▸ TASK DIRECTIONS
When the word "Delta" shows up in a line of the records below, copy that line.

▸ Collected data
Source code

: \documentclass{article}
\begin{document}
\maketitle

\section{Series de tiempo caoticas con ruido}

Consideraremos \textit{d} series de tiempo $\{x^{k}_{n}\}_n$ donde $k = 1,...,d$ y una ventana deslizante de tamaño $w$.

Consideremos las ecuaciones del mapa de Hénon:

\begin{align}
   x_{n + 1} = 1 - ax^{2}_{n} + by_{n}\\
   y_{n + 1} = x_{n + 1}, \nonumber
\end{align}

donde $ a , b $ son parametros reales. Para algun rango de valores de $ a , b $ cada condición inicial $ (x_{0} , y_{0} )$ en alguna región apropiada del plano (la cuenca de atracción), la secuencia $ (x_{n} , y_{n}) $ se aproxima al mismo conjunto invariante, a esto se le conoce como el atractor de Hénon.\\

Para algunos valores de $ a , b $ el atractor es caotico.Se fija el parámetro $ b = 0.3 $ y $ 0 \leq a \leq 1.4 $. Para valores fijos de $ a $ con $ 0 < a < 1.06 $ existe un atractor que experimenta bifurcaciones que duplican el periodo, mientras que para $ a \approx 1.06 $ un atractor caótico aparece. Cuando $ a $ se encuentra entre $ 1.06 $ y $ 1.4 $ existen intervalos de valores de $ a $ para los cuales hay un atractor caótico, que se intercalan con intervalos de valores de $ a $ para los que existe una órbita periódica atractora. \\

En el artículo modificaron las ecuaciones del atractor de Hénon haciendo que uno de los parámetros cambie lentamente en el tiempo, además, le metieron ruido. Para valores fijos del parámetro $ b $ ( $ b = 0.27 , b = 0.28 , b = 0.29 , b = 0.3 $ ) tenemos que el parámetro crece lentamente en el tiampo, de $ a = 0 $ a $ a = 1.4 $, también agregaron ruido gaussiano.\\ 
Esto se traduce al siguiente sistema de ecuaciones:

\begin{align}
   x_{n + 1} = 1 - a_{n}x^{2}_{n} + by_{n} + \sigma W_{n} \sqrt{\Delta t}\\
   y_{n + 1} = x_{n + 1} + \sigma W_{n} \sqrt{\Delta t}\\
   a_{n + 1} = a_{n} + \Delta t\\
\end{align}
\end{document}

▸ THE ANSWER
   x_{n + 1} = 1 - a_{n}x^{2}_{n} + by_{n} + \sigma W_{n} \sqrt{\Delta t}\\
   y_{n + 1} = x_{n + 1} + \sigma W_{n} \sqrt{\Delta t}\\
   a_{n + 1} = a_{n} + \Delta t\\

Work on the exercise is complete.